Die Argumentation des Senats lautet, dass die Grenzwerte für Luftschadstoffe ohnehin erreicht werden. Gleichzeitig empfiehlt die WHO niedrigere Grenzwerte als die derzeit EU-weit vorgegebenen. Müsste man Tempo 30 aus gesundheitlichen Gründen ausbauen?
Ab 2030 müssen ohnehin verschärfte Grenzwerte eingehalten werden. Es ist eigentlich ein Fall für den Rechnungshof, wenn Schilder zunächst abmontiert und dann – wenige Jahre später – wieder aufgestellt werden müssen.

Berlin war 2008 Pionier mit seiner innerstädtischen Umweltzone, in die nur abgasarme Kraftfahrzeuge fahren dürfen. Viele deutsche Städte zogen nach, mittlerweile haben Hannover, Heilbronn oder Erfurt die Umweltzonen wieder aufgelassen, weil ein Großteil der Fahrzeuge ohnehin inzwischen bessere Abgaswerte aufweist. Wie schätzen Sie die Situation in Berlin ein?
Es gab wohl nur eine Corona-bedingte Atempause. Die neuen EU-Grenzwerte werden wieder an vielen Hauptverkehrsstraßen überschritten werden.

Welche Maßnahmen wären kurzfristig wirksam, um die Luftqualität in Berlin zu verbessern?
Die wirksame Berliner Umweltzone wurde bisher beibehalten und kann aber auch noch »verschärft« werden. Sinnvoll wäre es, Tempo 30 auch wirksam zu kontrollieren und das Homeoffice weiter zu stärken. Die Menschen, die zu Hause arbeiten können, machen auch Platz in Bus und Bahn frei für die, die dies nicht können.

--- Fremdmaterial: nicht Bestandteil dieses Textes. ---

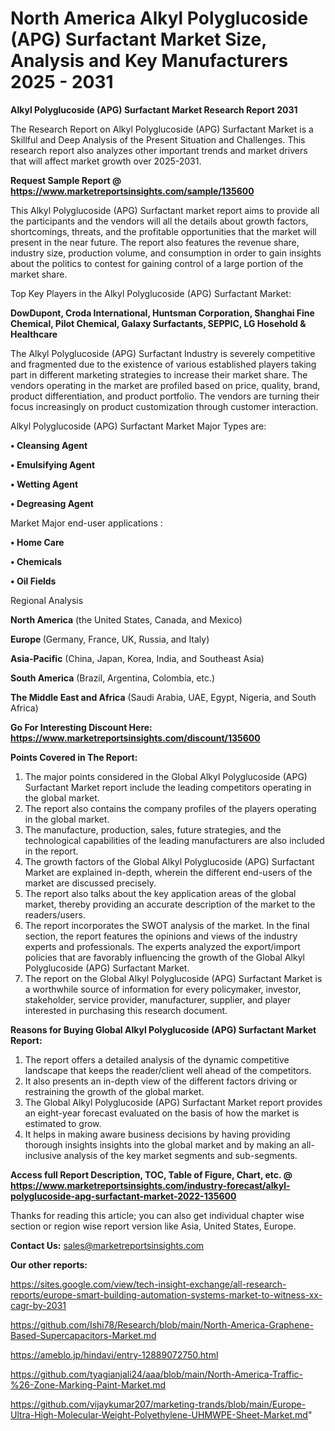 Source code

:  # North America Alkyl Polyglucoside (APG) Surfactant Market Size, Analysis and Key Manufacturers 2025 - 2031

<strong>Alkyl Polyglucoside (APG) Surfactant Market Research Report 2031</strong>

The Research Report on Alkyl Polyglucoside (APG) Surfactant Market is a Skillful and Deep Analysis of the Present Situation and Challenges. This research report also analyzes other important trends and market drivers that will affect market growth over 2025-2031.

<strong>Request Sample Report @ <a href=https://www.marketreportsinsights.com/sample/135600>https://www.marketreportsinsights.com/sample/135600</a></strong>

This Alkyl Polyglucoside (APG) Surfactant market report aims to provide all the participants and the vendors will all the details about growth factors, shortcomings, threats, and the profitable opportunities that the market will present in the near future. The report also features the revenue share, industry size, production volume, and consumption in order to gain insights about the politics to contest for gaining control of a large portion of the market share.

Top Key Players in the Alkyl Polyglucoside (APG) Surfactant Market:

<strong>DowDupont, Croda International, Huntsman Corporation, Shanghai Fine Chemical, Pilot Chemical, Galaxy Surfactants, SEPPIC, LG Hosehold & Healthcare</strong>

The Alkyl Polyglucoside (APG) Surfactant Industry is severely competitive and fragmented due to the existence of various established players taking part in different marketing strategies to increase their market share. The vendors operating in the market are profiled based on price, quality, brand, product differentiation, and product portfolio. The vendors are turning their focus increasingly on product customization through customer interaction.

Alkyl Polyglucoside (APG) Surfactant Market Major Types are:

<strong>• Cleansing Agent

• Emulsifying Agent

• Wetting Agent

• Degreasing Agent</strong>

Market Major end-user applications :

<strong>• Home Care

• Chemicals

• Oil Fields</strong>

Regional Analysis

</u><strong><b>North America</b></strong> (the United States, Canada, and Mexico)

<strong><b>Europe </b></strong>(Germany, France, UK, Russia, and Italy)

<strong><b>Asia-Pacific</b></strong> (China, Japan, Korea, India, and Southeast Asia)

<strong><b>South America</b></strong> (Brazil, Argentina, Colombia, etc.)

<strong><b>The Middle East and Africa</b></strong> (Saudi Arabia, UAE, Egypt, Nigeria, and South Africa)

<strong>Go For Interesting Discount Here: <a href=https://www.marketreportsinsights.com/discount/135600>https://www.marketreportsinsights.com/discount/135600</a></strong>

<strong>Points Covered in The Report:</strong>
<ol>
  <li>The major points considered in the Global Alkyl Polyglucoside (APG) Surfactant Market report include the leading competitors operating in the global market.</li>
  <li>The report also contains the company profiles of the players operating in the global market.</li>
  <li>The manufacture, production, sales, future strategies, and the technological capabilities of the leading manufacturers are also included in the report.</li>
  <li>The growth factors of the Global Alkyl Polyglucoside (APG) Surfactant Market are explained in-depth, wherein the different end-users of the market are discussed precisely.</li>
  <li>The report also talks about the key application areas of the global market, thereby providing an accurate description of the market to the readers/users.</li>
  <li>The report incorporates the SWOT analysis of the market. In the final section, the report features the opinions and views of the industry experts and professionals. The experts analyzed the export/import policies that are favorably influencing the growth of the Global Alkyl Polyglucoside (APG) Surfactant Market.</li>
  <li>The report on the Global Alkyl Polyglucoside (APG) Surfactant Market is a worthwhile source of information for every policymaker, investor, stakeholder, service provider, manufacturer, supplier, and player interested in purchasing this research document.</li>
</ol>
<strong>Reasons for Buying Global Alkyl Polyglucoside (APG) Surfactant Market Report:</strong>

<ol>
  <li>The report offers a detailed analysis of the dynamic competitive landscape that keeps the reader/client well ahead of the competitors.</li>
  <li>It also presents an in-depth view of the different factors driving or restraining the growth of the global market.</li>
  <li>The Global Alkyl Polyglucoside (APG) Surfactant Market report provides an eight-year forecast evaluated on the basis of how the market is estimated to grow.</li>
  <li>It helps in making aware business decisions by having providing thorough insights insights into the global market and by making an all-inclusive analysis of the key market segments and sub-segments.</li>
</ol>
<strong>Access full Report Description, TOC, Table of Figure, Chart, etc. @ <a href=https://www.marketreportsinsights.com/industry-forecast/alkyl-polyglucoside-apg-surfactant-market-2022-135600>https://www.marketreportsinsights.com/industry-forecast/alkyl-polyglucoside-apg-surfactant-market-2022-135600</a></strong>


Thanks for reading this article; you can also get individual chapter wise section or region wise report version like Asia, United States, Europe.

<strong>Contact Us:</strong>
sales@marketreportsinsights.com

<strong>Our other reports:</strong>

<a href=https://sites.google.com/view/tech-insight-exchange/all-research-reports/europe-smart-building-automation-systems-market-to-witness-xx-cagr-by-2031>https://sites.google.com/view/tech-insight-exchange/all-research-reports/europe-smart-building-automation-systems-market-to-witness-xx-cagr-by-2031</a>

<a href=https://github.com/Ishi78/Research/blob/main/North-America-Graphene-Based-Supercapacitors-Market.md>https://github.com/Ishi78/Research/blob/main/North-America-Graphene-Based-Supercapacitors-Market.md</a>

<a href=https://ameblo.jp/hindavi/entry-12889072750.html>https://ameblo.jp/hindavi/entry-12889072750.html</a>

<a href=https://github.com/tyagianjali24/aaa/blob/main/North-America-Traffic-%26-Zone-Marking-Paint-Market.md>https://github.com/tyagianjali24/aaa/blob/main/North-America-Traffic-%26-Zone-Marking-Paint-Market.md</a>

<a href=https://github.com/vijaykumar207/marketing-trands/blob/main/Europe-Ultra-High-Molecular-Weight-Polyethylene-UHMWPE-Sheet-Market.md>https://github.com/vijaykumar207/marketing-trands/blob/main/Europe-Ultra-High-Molecular-Weight-Polyethylene-UHMWPE-Sheet-Market.md</a>"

Was braucht es, um im Berliner Stadtgebiet den Null-Schadstoff-Aktionsplan der EU umzusetzen?
Die Weiterentwicklung der bereits genannten Umweltzone zu einer »Zero-Emission-Zone«, in die nur noch CO2-freie Fahrzeuge einfahren dürfen sowie die beschleunigte Umstellung von Diesel-Bus auf Straßenbahn.

Weil wir es das Jahr über immer vergessen: Zu Silvester ist die Luft in den Städten immer besonders schlecht. Braucht Berlin ein Böller- und Feuerwerksverbot?
Ja und zwar stadtweit – auch damit Wild- und Haustiere nicht verängstigt werden.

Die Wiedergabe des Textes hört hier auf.